**Task objective**
For this task, copy the data that follows exactly, keeping every character.

**Data for processing**
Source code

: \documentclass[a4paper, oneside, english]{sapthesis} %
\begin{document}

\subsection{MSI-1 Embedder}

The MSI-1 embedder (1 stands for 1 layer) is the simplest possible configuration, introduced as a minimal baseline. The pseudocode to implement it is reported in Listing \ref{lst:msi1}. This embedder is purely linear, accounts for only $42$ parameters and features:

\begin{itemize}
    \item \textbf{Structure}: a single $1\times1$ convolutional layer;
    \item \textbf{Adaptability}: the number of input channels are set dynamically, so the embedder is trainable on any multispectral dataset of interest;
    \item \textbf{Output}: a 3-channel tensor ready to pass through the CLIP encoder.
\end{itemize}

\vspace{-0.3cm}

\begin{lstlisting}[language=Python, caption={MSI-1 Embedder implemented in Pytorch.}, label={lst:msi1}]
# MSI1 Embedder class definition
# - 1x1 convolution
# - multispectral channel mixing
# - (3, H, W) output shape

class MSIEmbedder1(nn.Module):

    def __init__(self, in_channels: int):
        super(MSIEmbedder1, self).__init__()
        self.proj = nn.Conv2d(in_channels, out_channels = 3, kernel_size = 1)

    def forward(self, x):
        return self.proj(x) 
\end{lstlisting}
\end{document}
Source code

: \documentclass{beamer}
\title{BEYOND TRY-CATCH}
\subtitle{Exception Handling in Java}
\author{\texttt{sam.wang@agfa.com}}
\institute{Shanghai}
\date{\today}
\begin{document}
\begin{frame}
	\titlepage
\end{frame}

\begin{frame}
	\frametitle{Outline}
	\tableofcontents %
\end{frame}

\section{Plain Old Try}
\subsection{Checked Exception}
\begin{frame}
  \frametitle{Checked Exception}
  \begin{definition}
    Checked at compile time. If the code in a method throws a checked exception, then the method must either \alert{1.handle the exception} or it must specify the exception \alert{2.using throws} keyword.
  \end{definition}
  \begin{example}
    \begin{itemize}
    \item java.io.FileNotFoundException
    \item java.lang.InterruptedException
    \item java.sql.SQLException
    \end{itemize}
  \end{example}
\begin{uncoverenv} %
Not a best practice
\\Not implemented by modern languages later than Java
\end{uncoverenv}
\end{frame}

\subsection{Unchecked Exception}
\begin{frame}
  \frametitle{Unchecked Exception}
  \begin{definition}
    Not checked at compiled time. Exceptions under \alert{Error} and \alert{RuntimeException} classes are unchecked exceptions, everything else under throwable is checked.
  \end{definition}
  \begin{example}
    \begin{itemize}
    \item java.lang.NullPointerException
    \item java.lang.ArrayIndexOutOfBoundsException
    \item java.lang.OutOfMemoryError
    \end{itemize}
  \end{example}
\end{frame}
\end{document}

**Answer to this exercise**
Source code

: \documentclass[a4paper, oneside, english]{sapthesis} %
\begin{document}

\subsection{MSI-1 Embedder}

The MSI-1 embedder (1 stands for 1 layer) is the simplest possible configuration, introduced as a minimal baseline. The pseudocode to implement it is reported in Listing \ref{lst:msi1}. This embedder is purely linear, accounts for only $42$ parameters and features:

\begin{itemize}
    \item \textbf{Structure}: a single $1\times1$ convolutional layer;
    \item \textbf{Adaptability}: the number of input channels are set dynamically, so the embedder is trainable on any multispectral dataset of interest;
    \item \textbf{Output}: a 3-channel tensor ready to pass through the CLIP encoder.
\end{itemize}

\vspace{-0.3cm}

\begin{lstlisting}[language=Python, caption={MSI-1 Embedder implemented in Pytorch.}, label={lst:msi1}]
# MSI1 Embedder class definition
# - 1x1 convolution
# - multispectral channel mixing
# - (3, H, W) output shape

class MSIEmbedder1(nn.Module):

    def __init__(self, in_channels: int):
        super(MSIEmbedder1, self).__init__()
        self.proj = nn.Conv2d(in_channels, out_channels = 3, kernel_size = 1)

    def forward(self, x):
        return self.proj(x) 
\end{lstlisting}
\end{document}
Source code

: \documentclass{beamer}
\title{BEYOND TRY-CATCH}
\subtitle{Exception Handling in Java}
\author{\texttt{sam.wang@agfa.com}}
\institute{Shanghai}
\date{\today}
\begin{document}
\begin{frame}
	\titlepage
\end{frame}

\begin{frame}
	\frametitle{Outline}
	\tableofcontents %
\end{frame}

\section{Plain Old Try}
\subsection{Checked Exception}
\begin{frame}
  \frametitle{Checked Exception}
  \begin{definition}
    Checked at compile time. If the code in a method throws a checked exception, then the method must either \alert{1.handle the exception} or it must specify the exception \alert{2.using throws} keyword.
  \end{definition}
  \begin{example}
    \begin{itemize}
    \item java.io.FileNotFoundException
    \item java.lang.InterruptedException
    \item java.sql.SQLException
    \end{itemize}
  \end{example}
\begin{uncoverenv} %
Not a best practice
\\Not implemented by modern languages later than Java
\end{uncoverenv}
\end{frame}

\subsection{Unchecked Exception}
\begin{frame}
  \frametitle{Unchecked Exception}
  \begin{definition}
    Not checked at compiled time. Exceptions under \alert{Error} and \alert{RuntimeException} classes are unchecked exceptions, everything else under throwable is checked.
  \end{definition}
  \begin{example}
    \begin{itemize}
    \item java.lang.NullPointerException
    \item java.lang.ArrayIndexOutOfBoundsException
    \item java.lang.OutOfMemoryError
    \end{itemize}
  \end{example}
\end{frame}
\end{document}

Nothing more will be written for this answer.